The cluster as designed has zero slack. Every leaf port is a GPU, every spine port is a leaf uplink. This is where the bad options start.

Bad option 1: drop a server

Sacrifice one server, free 8 leaf ports (one per rank, on 8 different leaves). Plug two UFMs in. Done. The cluster is now 504 GPUs. Any 3D-parallel placement that wanted 64 servers, or any clean power of two in any dimension, gets to be ugly. You also paid for a 64th server you can’t fully use (as suggested by a vendor).

Bad option 2: add a core switch

Buy a third tier. A core switch above the spine frees 16 ports on the spines (the spines now uplink to core), and you hang the UFMs off there. This works. It costs you a switch, a rack of cabling, a few hundred watts, and it breaks the symmetry. Multipath routing on a regular fat tree is a beautiful thing. Hanging an asymmetric appliance off the top makes everyone’s life harder. Also, you bought a switch (also suggested by a vendor).

The actually good option

Same 512-GPU fat-tree topology with one leaf-spine link cut; UFM-A plugs into the freed spine port and UFM-B into the freed leaf port, costing 1/512 of bisection bandwidth.

Here’s what we did at Boson AI: cut one cable between a leaf and a spine. Plug a UFM into the freed leaf port. Plug a second UFM into the freed spine port. Done.

What did that cost? One leaf-spine pair now has 3 links instead of 4, so the bandwidth between that specific pair is down 25%. Averaged across all \(8 \times 16 = 128\) leaf-spine pairs, you lost \(1/512\) of total cross-sectional capacity. The penalty only shows up when (a) you are running close to all 64 servers, (b) the traffic actually traverses that one degraded pair, and (c) the traffic is cross-rank, so it had to use the spine at all. In a rail-optimized topology, criterion (c) already excludes most of the load. In practice the oversubscription is invisible.

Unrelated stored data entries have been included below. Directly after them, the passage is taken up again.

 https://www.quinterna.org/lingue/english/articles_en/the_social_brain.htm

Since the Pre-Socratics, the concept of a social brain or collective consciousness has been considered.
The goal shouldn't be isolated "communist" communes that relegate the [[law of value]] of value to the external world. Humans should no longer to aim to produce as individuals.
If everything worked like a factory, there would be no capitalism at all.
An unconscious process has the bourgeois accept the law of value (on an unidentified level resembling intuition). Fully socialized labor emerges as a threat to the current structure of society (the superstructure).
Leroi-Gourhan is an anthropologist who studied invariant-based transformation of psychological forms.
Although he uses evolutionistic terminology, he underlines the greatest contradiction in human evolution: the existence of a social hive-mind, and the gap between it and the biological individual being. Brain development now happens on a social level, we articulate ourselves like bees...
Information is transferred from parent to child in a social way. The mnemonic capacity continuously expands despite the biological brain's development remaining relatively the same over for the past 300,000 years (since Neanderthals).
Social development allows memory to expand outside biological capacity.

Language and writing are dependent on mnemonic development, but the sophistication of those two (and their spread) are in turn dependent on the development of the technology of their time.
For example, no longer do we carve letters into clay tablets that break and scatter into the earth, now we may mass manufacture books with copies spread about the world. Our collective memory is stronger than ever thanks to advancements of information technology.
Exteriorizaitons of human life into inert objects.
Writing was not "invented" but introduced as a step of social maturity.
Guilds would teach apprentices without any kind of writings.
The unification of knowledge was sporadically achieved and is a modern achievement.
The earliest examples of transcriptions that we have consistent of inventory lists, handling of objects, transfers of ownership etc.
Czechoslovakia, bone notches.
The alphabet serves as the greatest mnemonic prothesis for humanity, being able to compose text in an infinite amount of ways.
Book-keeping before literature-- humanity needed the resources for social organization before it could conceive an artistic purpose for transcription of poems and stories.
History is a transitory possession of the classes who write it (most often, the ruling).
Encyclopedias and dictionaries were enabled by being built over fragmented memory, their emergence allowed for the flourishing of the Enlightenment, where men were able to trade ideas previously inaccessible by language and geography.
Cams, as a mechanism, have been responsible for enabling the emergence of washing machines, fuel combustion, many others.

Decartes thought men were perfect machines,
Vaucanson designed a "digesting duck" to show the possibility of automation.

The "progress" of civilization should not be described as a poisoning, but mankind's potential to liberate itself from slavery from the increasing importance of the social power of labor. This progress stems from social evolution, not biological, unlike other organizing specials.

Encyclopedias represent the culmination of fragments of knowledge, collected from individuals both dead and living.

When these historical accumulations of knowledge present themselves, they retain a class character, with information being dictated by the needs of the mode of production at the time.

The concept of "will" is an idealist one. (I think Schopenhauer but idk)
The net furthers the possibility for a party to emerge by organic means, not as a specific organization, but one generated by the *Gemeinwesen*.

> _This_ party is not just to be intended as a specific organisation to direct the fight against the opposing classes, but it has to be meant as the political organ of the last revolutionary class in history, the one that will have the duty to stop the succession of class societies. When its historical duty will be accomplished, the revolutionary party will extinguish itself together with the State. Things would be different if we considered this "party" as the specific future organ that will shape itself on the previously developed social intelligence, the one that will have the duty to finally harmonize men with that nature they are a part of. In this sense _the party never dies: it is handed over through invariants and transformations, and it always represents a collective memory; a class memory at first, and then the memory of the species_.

You keep 512 = \(2^9\) GPUs. You keep the symmetric uniform fat tree. You spend no extra hardware. You get two redundant fabric managers on physically distinct switches. The whole thing is a one-cable change.

Going to \(9 \cdot 2^n\)

Quantum-3 switches in the Q3400 family come with \(144 = 12 \cdot 16\) ports. As such, the natural cluster sizes land on \(9 \cdot 2^n\) GPUs instead of pure powers of two. As it turns out (thanks to Semianalysis for pointing this out), NVIDIA listened and added a dedicated UFM port to the switches.

At the same time, they disabled the possibility of running UFM on managed Quantum-2 switches. In case you wonder whether IB forwarding across Ethernet might be possible, this unfortunately doesn’t work for control signals.